◆ TASK TO CARRY OUT ◆
Lines that contain "example" are to be copied from the material, every one of them.

◆ RECORDS SHOWN ◆

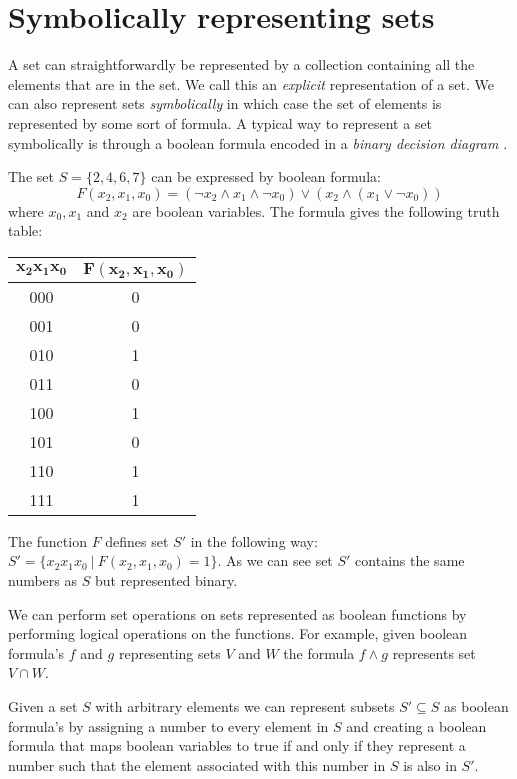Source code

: \section{Symbolically representing sets}
A set can straightforwardly be represented by a collection containing all the elements that are in the set. We call this an \textit{explicit} representation of a set. We can also represent sets \textit{symbolically} in which case the set of elements is represented by some sort of formula. A typical way to represent a set symbolically is through a boolean formula encoded in a \textit{binary decision diagram} \cite{BDD_book,Handbook_BDD_Chapter}. 

\begin{example}
	\label{ex_boolform}
	The set $S = \{ 2,4,6,7 \}$ can be expressed by boolean formula:
	\[ F(x_2,x_1,x_0) = (\neg x_2 \wedge x_1 \wedge \neg x_0) \vee (x_2 \wedge (x_1 \vee \neg x_0)) \]
	where $x_0,x_1$ and $x_2$ are boolean variables. The formula gives the following truth table:\\
	\begin{center}
		\begin{tabular}{|c|c|}
			\hline 
			$\mathbf{x_2x_1x_0}$ & $\mathbf{F(x_2,x_1,x_0)}$ \\ 
			\hline 
			000 & 0 \\ 
			\hline 
			001 & 0 \\ 
			\hline 
			010 & 1 \\ 
			\hline 
			011 & 0 \\ 
			\hline 
			100 & 1 \\ 
			\hline 
			101 & 0 \\ 
			\hline 
			110 & 1 \\ 
			\hline 
			111 & 1 \\ 
			\hline
		\end{tabular} 
	\end{center}
	The function $F$ defines set $S'$ in the following way: $S' = \{x_2x_1x_0\ |\ F(x_2,x_1,x_0) = 1 \}$. As we can see set $S'$ contains the same numbers as $S$ but represented binary.
\end{example}
We can perform set operations on sets represented as boolean functions by performing logical operations on the functions. For example, given boolean formula's $f$ and $g$ representing sets $V$ and $W$ the formula $f \wedge g$ represents set $V \cap W$.

Given a set $S$ with arbitrary elements we can represent subsets $S' \subseteq S$ as boolean formula's by assigning a number to every element in $S$ and creating a boolean formula that maps boolean variables to true if and only if they represent a number such that the element associated with this number in $S$ is also in $S'$.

◆ ANSWER TO THIS PROBLEM ◆
\begin{example}
\end{example}
We can perform set operations on sets represented as boolean functions by performing logical operations on the functions. For example, given boolean formula's $f$ and $g$ representing sets $V$ and $W$ the formula $f \wedge g$ represents set $V \cap W$.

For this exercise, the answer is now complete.